*PROBLEM TO WORK ON*: If a line in the entries contains the string "simple", include that line in your answer.
*** Opening DATASET RECORDS ***
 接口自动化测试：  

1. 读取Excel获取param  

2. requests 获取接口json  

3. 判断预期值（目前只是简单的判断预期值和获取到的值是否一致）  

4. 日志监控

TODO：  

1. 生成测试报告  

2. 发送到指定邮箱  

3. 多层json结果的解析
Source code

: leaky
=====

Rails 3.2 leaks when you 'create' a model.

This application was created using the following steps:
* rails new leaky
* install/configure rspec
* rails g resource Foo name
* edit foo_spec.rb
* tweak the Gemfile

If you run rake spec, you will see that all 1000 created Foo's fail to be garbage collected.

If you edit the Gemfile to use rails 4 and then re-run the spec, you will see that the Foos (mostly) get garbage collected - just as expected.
*** Closing DATASET RECORDS ***
*** Opening DATASET RECORDS ***
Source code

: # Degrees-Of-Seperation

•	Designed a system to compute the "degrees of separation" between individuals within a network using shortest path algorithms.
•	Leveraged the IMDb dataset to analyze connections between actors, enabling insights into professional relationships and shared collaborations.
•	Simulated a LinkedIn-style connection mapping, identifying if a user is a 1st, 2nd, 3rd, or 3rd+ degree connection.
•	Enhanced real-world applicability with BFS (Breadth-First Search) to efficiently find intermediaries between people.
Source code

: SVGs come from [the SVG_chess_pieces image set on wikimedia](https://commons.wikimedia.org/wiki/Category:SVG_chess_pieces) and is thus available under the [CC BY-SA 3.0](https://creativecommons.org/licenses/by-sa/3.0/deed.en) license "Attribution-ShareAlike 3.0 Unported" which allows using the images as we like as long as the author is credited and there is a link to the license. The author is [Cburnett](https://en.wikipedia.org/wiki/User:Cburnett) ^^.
*** Closing DATASET RECORDS ***
*** Opening DATASET RECORDS ***
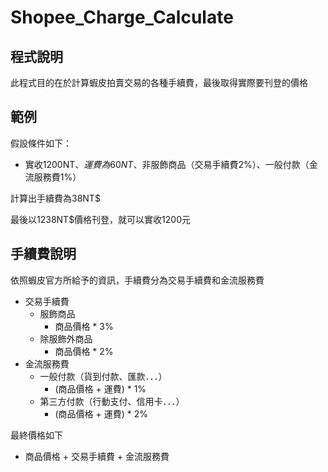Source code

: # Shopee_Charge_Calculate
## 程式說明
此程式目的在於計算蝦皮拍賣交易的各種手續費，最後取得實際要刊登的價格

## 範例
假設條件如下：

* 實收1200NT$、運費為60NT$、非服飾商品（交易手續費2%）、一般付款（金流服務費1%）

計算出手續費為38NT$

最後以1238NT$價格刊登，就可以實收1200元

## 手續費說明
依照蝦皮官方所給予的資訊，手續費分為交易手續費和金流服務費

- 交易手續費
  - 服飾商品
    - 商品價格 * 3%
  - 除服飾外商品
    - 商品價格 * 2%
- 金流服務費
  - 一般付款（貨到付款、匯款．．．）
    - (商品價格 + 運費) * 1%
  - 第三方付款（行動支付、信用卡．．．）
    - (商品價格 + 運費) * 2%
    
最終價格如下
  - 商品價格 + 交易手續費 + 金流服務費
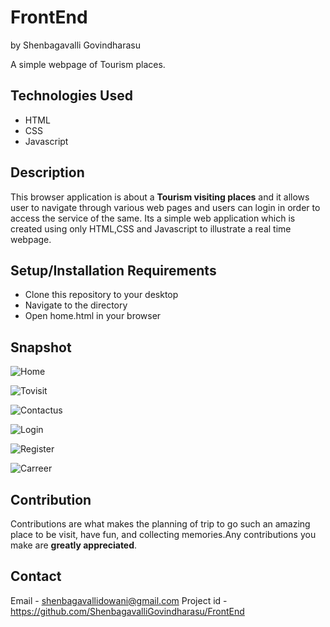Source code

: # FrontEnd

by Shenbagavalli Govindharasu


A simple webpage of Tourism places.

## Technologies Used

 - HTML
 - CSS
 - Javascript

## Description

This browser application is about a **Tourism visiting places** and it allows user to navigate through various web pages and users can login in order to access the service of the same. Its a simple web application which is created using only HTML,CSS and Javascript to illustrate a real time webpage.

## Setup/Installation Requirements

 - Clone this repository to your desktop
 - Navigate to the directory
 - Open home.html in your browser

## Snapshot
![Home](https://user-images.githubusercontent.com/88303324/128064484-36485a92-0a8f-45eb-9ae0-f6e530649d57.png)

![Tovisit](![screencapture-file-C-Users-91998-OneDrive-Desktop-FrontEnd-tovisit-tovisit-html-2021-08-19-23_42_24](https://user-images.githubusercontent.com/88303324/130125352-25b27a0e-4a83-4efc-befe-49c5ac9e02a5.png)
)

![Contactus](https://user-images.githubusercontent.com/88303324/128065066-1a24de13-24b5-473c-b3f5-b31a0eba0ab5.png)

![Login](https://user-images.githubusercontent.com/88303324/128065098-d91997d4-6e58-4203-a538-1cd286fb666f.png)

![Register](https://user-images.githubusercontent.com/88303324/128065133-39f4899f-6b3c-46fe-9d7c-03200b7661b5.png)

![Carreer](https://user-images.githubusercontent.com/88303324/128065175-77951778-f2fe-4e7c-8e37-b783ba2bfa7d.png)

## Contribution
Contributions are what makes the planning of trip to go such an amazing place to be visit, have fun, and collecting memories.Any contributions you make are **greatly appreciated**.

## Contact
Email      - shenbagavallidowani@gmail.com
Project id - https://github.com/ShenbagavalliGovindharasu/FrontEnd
*** Closing DATASET RECORDS ***
*SOLUTION FOR THIS EXERCISE*:
A simple webpage of Tourism places.
This browser application is about a **Tourism visiting places** and it allows user to navigate through various web pages and users can login in order to access the service of the same. Its a simple web application which is created using only HTML,CSS and Javascript to illustrate a real time webpage.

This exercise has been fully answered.